[Stored data]
· · · · ·

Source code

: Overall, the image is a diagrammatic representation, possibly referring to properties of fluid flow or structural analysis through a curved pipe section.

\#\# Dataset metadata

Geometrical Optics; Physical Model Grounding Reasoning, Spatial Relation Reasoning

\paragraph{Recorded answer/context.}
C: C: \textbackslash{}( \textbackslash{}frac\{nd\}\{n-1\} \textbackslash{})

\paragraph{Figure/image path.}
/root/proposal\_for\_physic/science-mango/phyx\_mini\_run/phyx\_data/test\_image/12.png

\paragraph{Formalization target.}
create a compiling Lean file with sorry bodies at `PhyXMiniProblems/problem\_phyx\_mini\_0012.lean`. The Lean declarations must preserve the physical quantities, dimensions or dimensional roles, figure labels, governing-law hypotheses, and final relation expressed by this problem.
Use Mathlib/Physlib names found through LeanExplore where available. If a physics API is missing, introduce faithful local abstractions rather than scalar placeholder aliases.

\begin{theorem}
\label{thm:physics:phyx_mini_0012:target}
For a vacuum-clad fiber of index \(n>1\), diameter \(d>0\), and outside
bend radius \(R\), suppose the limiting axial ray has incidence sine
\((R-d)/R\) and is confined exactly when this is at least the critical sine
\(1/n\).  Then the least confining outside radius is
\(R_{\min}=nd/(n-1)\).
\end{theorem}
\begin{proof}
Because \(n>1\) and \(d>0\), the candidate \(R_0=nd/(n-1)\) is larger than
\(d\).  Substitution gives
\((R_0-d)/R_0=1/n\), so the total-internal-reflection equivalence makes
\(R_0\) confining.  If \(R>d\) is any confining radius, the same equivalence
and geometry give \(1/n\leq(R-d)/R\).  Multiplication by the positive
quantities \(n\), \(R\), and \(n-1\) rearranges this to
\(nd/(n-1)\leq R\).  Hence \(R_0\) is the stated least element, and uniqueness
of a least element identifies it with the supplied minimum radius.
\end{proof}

· · · · ·

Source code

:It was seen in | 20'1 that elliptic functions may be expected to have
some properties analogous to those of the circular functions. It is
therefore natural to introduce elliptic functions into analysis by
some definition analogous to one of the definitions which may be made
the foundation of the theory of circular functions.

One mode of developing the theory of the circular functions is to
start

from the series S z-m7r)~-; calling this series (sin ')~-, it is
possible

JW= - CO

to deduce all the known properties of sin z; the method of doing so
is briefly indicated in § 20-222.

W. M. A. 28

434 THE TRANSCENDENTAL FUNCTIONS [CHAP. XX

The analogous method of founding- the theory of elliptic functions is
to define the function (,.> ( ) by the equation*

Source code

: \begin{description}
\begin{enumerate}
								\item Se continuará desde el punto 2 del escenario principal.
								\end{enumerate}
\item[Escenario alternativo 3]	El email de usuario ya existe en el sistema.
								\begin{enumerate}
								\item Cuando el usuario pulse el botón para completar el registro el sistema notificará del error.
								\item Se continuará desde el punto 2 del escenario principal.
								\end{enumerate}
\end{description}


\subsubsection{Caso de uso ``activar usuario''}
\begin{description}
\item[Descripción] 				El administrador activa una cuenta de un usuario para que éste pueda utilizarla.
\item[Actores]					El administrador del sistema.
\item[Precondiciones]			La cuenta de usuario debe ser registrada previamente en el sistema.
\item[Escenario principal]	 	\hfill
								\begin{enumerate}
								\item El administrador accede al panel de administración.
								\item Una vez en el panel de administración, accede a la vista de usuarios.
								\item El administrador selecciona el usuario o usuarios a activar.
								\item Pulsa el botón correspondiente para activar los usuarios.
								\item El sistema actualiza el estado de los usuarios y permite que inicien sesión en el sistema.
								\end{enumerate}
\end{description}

· · · · ·

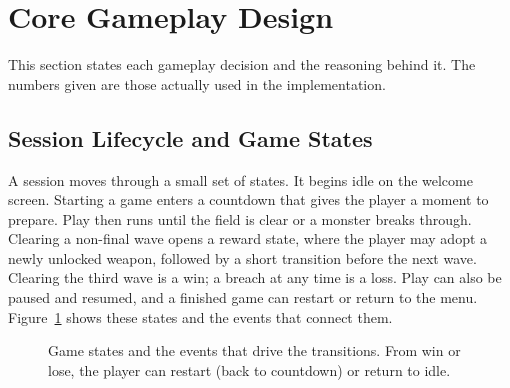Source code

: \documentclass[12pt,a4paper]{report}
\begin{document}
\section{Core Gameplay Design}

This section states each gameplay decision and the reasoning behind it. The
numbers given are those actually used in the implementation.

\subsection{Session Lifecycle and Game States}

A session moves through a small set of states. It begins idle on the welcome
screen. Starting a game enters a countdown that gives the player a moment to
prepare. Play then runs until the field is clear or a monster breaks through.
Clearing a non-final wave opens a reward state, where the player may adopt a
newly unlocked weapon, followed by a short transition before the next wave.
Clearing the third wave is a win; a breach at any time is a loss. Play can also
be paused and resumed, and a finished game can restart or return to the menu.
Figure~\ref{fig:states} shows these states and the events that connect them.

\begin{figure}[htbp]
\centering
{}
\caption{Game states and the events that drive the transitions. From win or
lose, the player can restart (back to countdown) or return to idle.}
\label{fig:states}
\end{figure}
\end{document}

· · · · ·

* [Instructions for the task]: Print exactly the lines above from the one with "notificará del error." to the one with "administrador del sistema.", including both.

* [Solution for this problem]:
								\item Cuando el usuario pulse el botón para completar el registro el sistema notificará del error.
								\item Se continuará desde el punto 2 del escenario principal.
								\end{enumerate}
\end{description}


\subsubsection{Caso de uso ``activar usuario''}
\begin{description}
\item[Descripción] 				El administrador activa una cuenta de un usuario para que éste pueda utilizarla.
\item[Actores]					El administrador del sistema.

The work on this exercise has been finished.